Will there be a standard or can any 1970 beater work


----------



## Ezridax (Aug 3, 2017)

steveK2016 said:


> Will there be a standard or can any 1970 beater work


It has to be well-maintained.


----------



## crookedhalo (Mar 15, 2016)

I don't think people are going to take their $50k + rebuild/restorations and haul drunks for 60 cents a mile

Then again I see cadilacs doing uber x all the time, what do I know?


----------



## Trafficat (Dec 19, 2016)

crookedhalo said:


> I don't think people are going to take their $50k + rebuild/restorations and haul drunks for 60 cents a mile
> 
> Then again I see cadilacs doing uber x all the time, what do I know?


They could charge higher rates for the classic car rides.


----------



## I_Like_Spam (May 10, 2015)

crookedhalo said:


> I don't think people are going to take their $50k + rebuild/restorations and haul drunks for 60 cents a mile
> 
> Then again I see cadilacs doing uber x all the time, what do I know?


You can have the drunks ride in the rumble seat, a lot of antiques seem to have Uber in mind


----------



## 2Cents (Jul 18, 2016)

supernaut_32273 said:


> I could see this working one way, but not making sense in another. In fact, a pax and I talked about this. The one way it would work, is maybe have an Uber Senior program. Where older pax can "cruise down memory lane" or something.
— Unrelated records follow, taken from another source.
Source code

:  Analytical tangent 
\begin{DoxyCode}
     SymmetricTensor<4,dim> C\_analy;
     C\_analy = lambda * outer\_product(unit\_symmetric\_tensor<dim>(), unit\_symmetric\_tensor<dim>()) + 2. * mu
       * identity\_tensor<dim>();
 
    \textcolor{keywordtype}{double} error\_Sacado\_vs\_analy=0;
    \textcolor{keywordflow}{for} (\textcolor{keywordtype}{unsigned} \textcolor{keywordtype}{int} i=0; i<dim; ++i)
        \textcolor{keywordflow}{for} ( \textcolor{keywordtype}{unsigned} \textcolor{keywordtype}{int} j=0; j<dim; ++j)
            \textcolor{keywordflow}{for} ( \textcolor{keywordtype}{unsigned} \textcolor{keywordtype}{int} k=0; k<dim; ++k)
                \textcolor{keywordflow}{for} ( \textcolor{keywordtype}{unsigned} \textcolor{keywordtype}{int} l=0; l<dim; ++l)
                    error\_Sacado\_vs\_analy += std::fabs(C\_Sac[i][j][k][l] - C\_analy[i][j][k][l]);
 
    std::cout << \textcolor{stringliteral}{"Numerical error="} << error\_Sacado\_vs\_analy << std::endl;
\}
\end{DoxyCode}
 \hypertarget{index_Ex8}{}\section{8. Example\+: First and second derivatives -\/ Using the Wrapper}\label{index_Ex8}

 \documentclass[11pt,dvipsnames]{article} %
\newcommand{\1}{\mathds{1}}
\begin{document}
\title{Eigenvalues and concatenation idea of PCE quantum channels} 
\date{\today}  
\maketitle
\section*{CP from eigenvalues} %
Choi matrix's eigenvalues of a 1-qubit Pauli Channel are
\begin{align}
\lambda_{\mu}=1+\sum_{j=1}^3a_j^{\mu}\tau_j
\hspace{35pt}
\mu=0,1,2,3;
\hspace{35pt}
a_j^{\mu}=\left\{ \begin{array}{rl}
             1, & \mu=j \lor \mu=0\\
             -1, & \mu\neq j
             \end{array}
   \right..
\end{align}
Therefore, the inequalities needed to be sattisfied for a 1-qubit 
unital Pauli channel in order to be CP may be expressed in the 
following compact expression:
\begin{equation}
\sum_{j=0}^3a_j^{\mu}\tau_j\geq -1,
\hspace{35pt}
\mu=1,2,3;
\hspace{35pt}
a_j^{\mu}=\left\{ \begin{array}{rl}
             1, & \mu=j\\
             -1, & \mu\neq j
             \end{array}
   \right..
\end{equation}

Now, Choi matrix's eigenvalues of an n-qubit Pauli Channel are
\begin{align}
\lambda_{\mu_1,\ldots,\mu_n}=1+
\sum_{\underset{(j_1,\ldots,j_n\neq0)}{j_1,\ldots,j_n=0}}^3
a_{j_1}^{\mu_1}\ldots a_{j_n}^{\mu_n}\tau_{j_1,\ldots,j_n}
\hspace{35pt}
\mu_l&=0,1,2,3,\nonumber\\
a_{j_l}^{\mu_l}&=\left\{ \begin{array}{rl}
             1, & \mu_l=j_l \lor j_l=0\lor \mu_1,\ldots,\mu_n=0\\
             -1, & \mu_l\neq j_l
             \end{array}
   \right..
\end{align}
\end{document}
The other way it would fail: 1. Not hauling a small group of drunk kids in my classic Challenger and risk it getting puked in. 2.Wouldn't put that kind of wear and tear on a classic I just sank $50k into for car shows. 3. Gas mileage would be ridiculous.


They already have this program.
Senior fübr drivers cruise down memory lane daily, remembering way back to 2014 when you could actually post a profit,; driving for fübr.

#fübrn


----------



## Mars Troll Number 4 (Oct 30, 2015)

2Cents said:


> They already have this program.
> Senior fübr drivers cruise down memory lane daily, remembering way back to 2014 when you could actually post a profit,; driving for fübr.
> 
> #fübrn


Orlando it can literly be a time Machine..

"I havn't been in a dodge neon for a decade..."

"YUP, you can get uber in a 2002 in Orlando"


----------



## 2Cents (Jul 18, 2016)

Well at those rates the only expectation a passenger should have is having a seat belt in the vehicle. Nothing else.
When these drugged out Millenials ask for an Aux cord, water, discount prescription savings cards, etc; drivers should just end the ride.
They don't ask their Lynx bus drivers for any of this and in essence what is it that the ride share drivers are doing? The drivers are subsidizing the passenger's fare at their own expense thus making the passenger's fare cheaper than riding the bus.

#fübrn


----------



## pacifico (May 13, 2017)

upyouruber said:


> Any pre 1970 car qualifies!


yes it will work doing uber weddings


----------



## yojimboguy (Mar 2, 2016)

Yes, let's call the new service "Uber Death Trap"!


----------